“Çorak”
Krizler çağında yaşadığımızdan kuşkumuz yok. Hemen her alanda eşitsizliği, kırılganlığı, yaralanabilirliği yoğun bir şekilde hissediyoruz. İçinde yer aldığımız ilişkiler sisteminde bir yerlere sürükleniyoruz. Hem içindeyiz hem de onlarsız düşünemiyoruz. Belki biraz yapıp ettiklerimizle gerçeği anlamaya, onları aşmaya çalışıyoruz. Başka türlüsü her zaman mümkündür. Benim kaygım ‘kazanımlar’ değil, ‘yitirilenler’ üzerine. Bugün sanatçının öncelikli olarak gerçekten söyleyebileceği bir şey varsa muhalif olması gerekir. Ya da böyle bir şey kaçınılmazdır. Bana göre sanat, sanatçının kendi yaşantısına, yaşama bir yön verme kararıdır. Bir ‘kendine sahip çıkma’ durumudur. Eğer sanat bir yaratma eylemiyse, yaratmak da bir ‘karşı duruş’ - direnme eylemidir, biçimidir.

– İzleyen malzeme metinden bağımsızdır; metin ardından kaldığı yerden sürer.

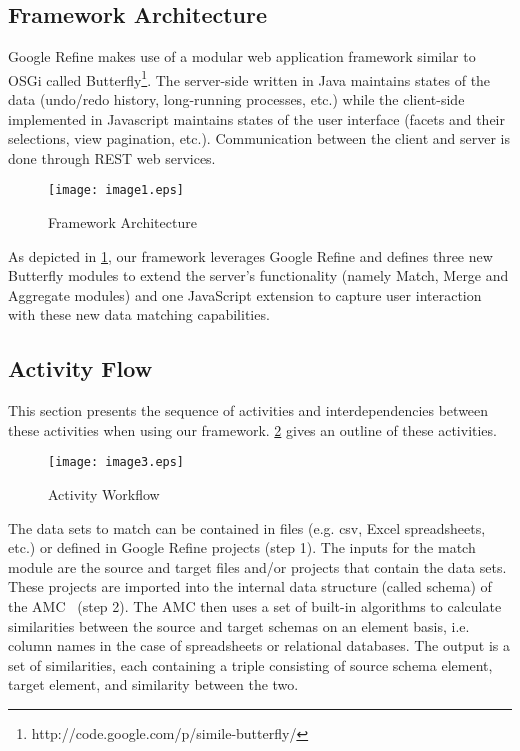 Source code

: 
\subsection{Framework Architecture}
Google Refine makes use of a modular web application framework similar to OSGi called Butterfly\footnote{http://code.google.com/p/simile-butterfly/}. The server-side written in Java maintains states of the data (undo/redo history, long-running processes, etc.) while the client-side implemented in Javascript maintains states of the user interface (facets and their selections, view pagination, etc.). Communication between the client and server is done through REST web services.

\begin{figure}[ht!]
  \centering
    \texttt{[image: image1.eps]}
  \caption{Framework Architecture}
  \label{fig:framework_architecture}
\end{figure}

As depicted in \ref{fig:framework_architecture}, our framework leverages Google Refine and defines three new Butterfly modules to extend the server's functionality (namely Match, Merge and Aggregate modules) and one JavaScript extension to capture user interaction with these new data matching capabilities.

\subsection{Activity Flow}
This section presents the sequence of activities and interdependencies between these activities when using our framework. \ref{fig:Activity_workflow} gives an outline of these activities.

\begin{figure}[ht!]
  \centering
    \texttt{[image: image3.eps]}
  \caption{Activity Workflow}
  \label{fig:Activity_workflow}
\end{figure}

The data sets to match can be contained in files (e.g. csv, Excel spreadsheets, etc.) or defined in Google Refine projects (step 1). The inputs for the match module are the source and target files and/or projects that contain the data sets. These projects are imported into the internal data structure (called schema) of the AMC~\cite{Peukert:ICDE:11} (step 2). The AMC then uses a set of built-in algorithms to calculate similarities between the source and target schemas on an element basis, i.e. column names in the case of spreadsheets or relational databases. The output is a set of similarities, each containing a triple consisting of source schema element, target element, and similarity between the two.

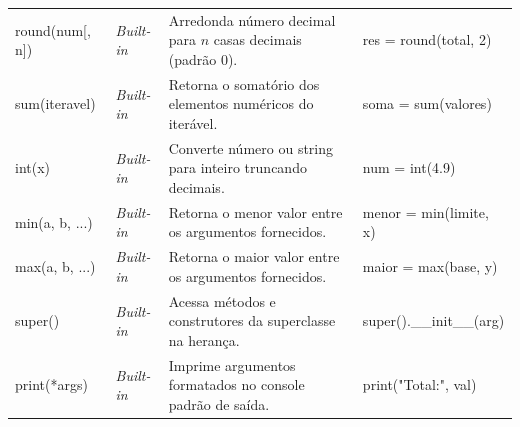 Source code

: \begin{center}
\begin{tabularx}{\textwidth}{@{} >{\ttfamily}l l >{\RaggedRight}X >{\ttfamily}l @{}}
round(num[, n]) & \emph{Built-in} & Arredonda número decimal para $n$ casas decimais (padrão $0$). & res = round(total, 2) \\
sum(iteravel) & \emph{Built-in} & Retorna o somatório dos elementos numéricos do iterável. & soma = sum(valores) \\
int(x) & \emph{Built-in} & Converte número ou string para inteiro truncando decimais. & num = int(4.9) \\
min(a, b, ...) & \emph{Built-in} & Retorna o menor valor entre os argumentos fornecidos. & menor = min(limite, x) \\
max(a, b, ...) & \emph{Built-in} & Retorna o maior valor entre os argumentos fornecidos. & maior = max(base, y) \\
super() & \emph{Built-in} & Acessa métodos e construtores da superclasse na herança. & super().\_\_init\_\_(arg) \\
print(*args) & \emph{Built-in} & Imprime argumentos formatados no console padrão de saída. & print("Total:", val) \\
\bottomrule
\end{tabularx}
\end{center}
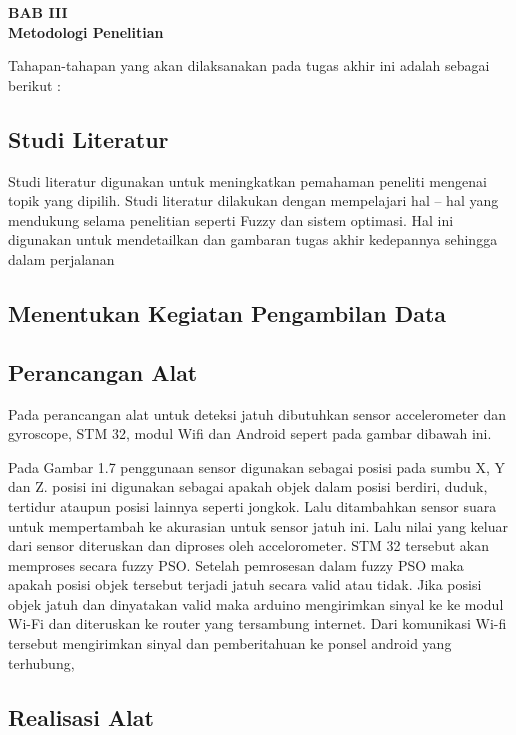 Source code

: \documentclass[11pt]{article}
\numberwithin{equation}{subsection}
\begin{document}
\begin{center}
	{\large \textbf{BAB III}} \\
	{\large \textbf{Metodologi Penelitian}}
\end{center}

Tahapan-tahapan yang akan dilaksanakan pada tugas akhir ini adalah sebagai berikut :
\subsection{Studi Literatur}

Studi literatur digunakan untuk meningkatkan pemahaman peneliti mengenai topik yang dipilih. Studi literatur dilakukan dengan mempelajari hal – hal yang mendukung selama penelitian seperti Fuzzy dan sistem optimasi. Hal ini digunakan untuk mendetailkan dan gambaran tugas akhir kedepannya  sehingga dalam perjalanan

\subsection{Menentukan Kegiatan Pengambilan Data}

\subsection{Perancangan Alat}
Pada perancangan alat untuk deteksi jatuh dibutuhkan sensor accelerometer dan gyroscope,
STM 32, modul Wifi dan Android sepert pada gambar dibawah ini.


Pada Gambar 1.7 penggunaan sensor digunakan sebagai posisi pada sumbu X, Y dan Z.
posisi ini digunakan sebagai apakah objek dalam posisi berdiri, duduk, tertidur ataupun posisi lainnya seperti jongkok.
Lalu ditambahkan sensor suara untuk mempertambah ke akurasian untuk sensor jatuh ini.
Lalu nilai yang keluar dari sensor diteruskan dan diproses oleh accelorometer.
STM 32 tersebut akan memproses secara fuzzy PSO.
Setelah pemrosesan dalam fuzzy PSO maka apakah posisi objek tersebut terjadi jatuh secara valid atau tidak. Jika posisi objek jatuh dan dinyatakan valid maka arduino mengirimkan sinyal ke ke modul Wi-Fi dan diteruskan ke router yang tersambung internet. 
Dari komunikasi Wi-fi tersebut mengirimkan sinyal dan pemberitahuan ke ponsel android yang terhubung,

\subsection{Realisasi Alat}
\end{document}

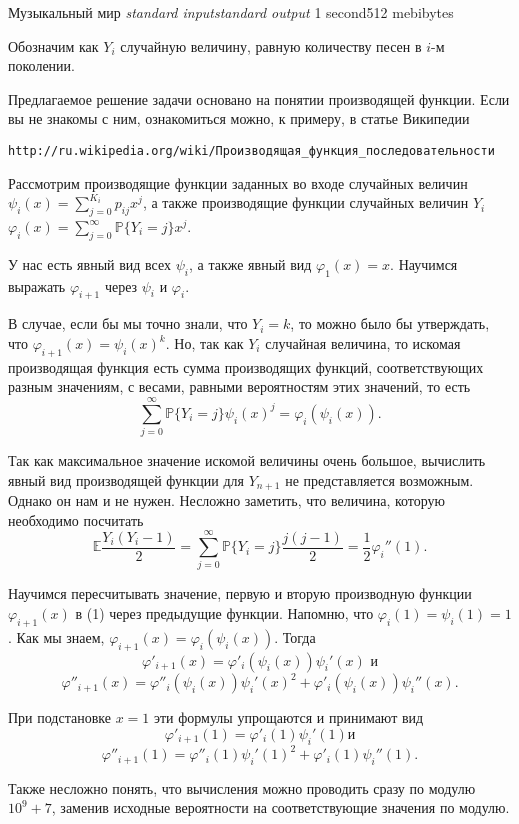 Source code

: \begin{problem}{Музыкальный мир}
{\textsl{standard input}}{\textsl{standard output}}
{1 second}{512 mebibytes}{}

Обозначим как $Y_i$ случайную величину,
равную количеству песен в $i$-м поколении.

Предлагаемое решение задачи основано на понятии производящей функции.
Если вы не знакомы с ним, ознакомиться можно, к примеру, в статье Википедии

\verb+http://ru.wikipedia.org/wiki/Производящая_функция_последовательности+

Рассмотрим производящие функции заданных во входе случайных величин
$\psi_i(x) = \sum\limits_{j=0}^{K_i}{p_{ij}x^j}$,
а также производящие функции случайных величин $Y_i$
$\varphi_i(x) = \sum\limits_{j=0}^{\infty}{\mathbb{P}\{Y_i=j\}x^j}$.

У нас есть явный вид всех $\psi_i$, а также явный вид $\varphi_1(x) = x$.
Научимся выражать $\varphi_{i+1}$ через $\psi_{i}$ и $\varphi_{i}$.

В случае, если бы мы точно знали, что $Y_i = k$,
то можно было бы утверждать, что $\varphi_{i+1}(x) = \psi_i(x)^k$.
Но, так как $Y_i$ случайная величина, то искомая производящая функция
есть сумма производящих функций, соответствующих разным значениям,
с весами, равными вероятностям этих значений, то есть
$$\sum\limits_{j=0}^{\infty}{\mathbb{P}\{Y_i=j\}\psi_i(x)^j} =
\varphi_i(\psi_i(x))\text{.}$$

Так как максимальное значение искомой величины очень большое,
вычислить явный вид производящей функции для $Y_{n+1}$
не представляется возможным. 
Однако он нам и не нужен.
Несложно заметить, что величина, которую необходимо посчитать
$$\mathbb{E}\frac{Y_i(Y_i-1)}{2} =
\sum\limits_{j=0}^{\infty}{\mathbb{P}\{Y_i=j\}\frac{j(j-1)}{2}} =
\frac{1}{2}\varphi_i''(1)\text{.}$$

Научимся пересчитывать значение, первую и вторую производную функции
$\varphi_{i+1}(x)$ в (1) через предыдущие функции.
Напомню, что $\varphi_i(1) = \psi_i(1) = 1$.
Как мы знаем, $\varphi_{i+1}(x) = \varphi_i(\psi_i(x))$.
Тогда $$\varphi'_{i+1}(x) = \varphi'_{i}(\psi_i(x))\psi_{i}'(x) \text{ и}$$
$$\varphi''_{i+1}(x) = \varphi''_{i}(\psi_i(x))\psi_{i}'(x)^2 +
\varphi'_{i}(\psi_i(x))\psi_{i}''(x)\text{.}$$

При подстановке $x = 1$ эти формулы упрощаются и принимают вид
$$\varphi'_{i+1}(1) = \varphi'_{i}(1)\psi_{i}'(1) \text{и}$$
$$\varphi''_{i+1}(1) = \varphi''_{i}(1)\psi_{i}'(1)^2 +
\varphi'_{i}(1)\psi_{i}''(1)\text{.}$$

Также несложно понять, что вычисления можно проводить сразу по модулю $10^9+7$,
заменив исходные вероятности на соответствующие значения по модулю.

\end{problem}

Yaptıklarımda hikâye, anı, konu ve biçimler arasında sezdirici ince ilişkiler kurmaya çalışıyorum. Çoklu çağrışımları, metaforu, imaları önemsiyorum. İmalar yoluyla anlamı çoğaltırız. İmalar sanatçının asıl gerçekleridir. Her alanda alışkanlıklarımızı, kalıplarımızı imalar yoluyla kırarız. Bildiğimizi varsaydığımız bazı şeyleri alışılmadık biçimde ifade etme cesaretidir imalar. İmalar kışkırtır; aklın alamayacağı sınırlarda dolaştırır, kuşku uyandırır, dokundurur, sarsar. İmaların dokusuyla yaşamı, kendimizi ve başkalarını anlarız. Gerçekte kanıksadıklarımızı imalar sayesinde yeniden görür, yeniden algılarız. İmalar, yaşam enerjisinin, sanatın ta kendisidir.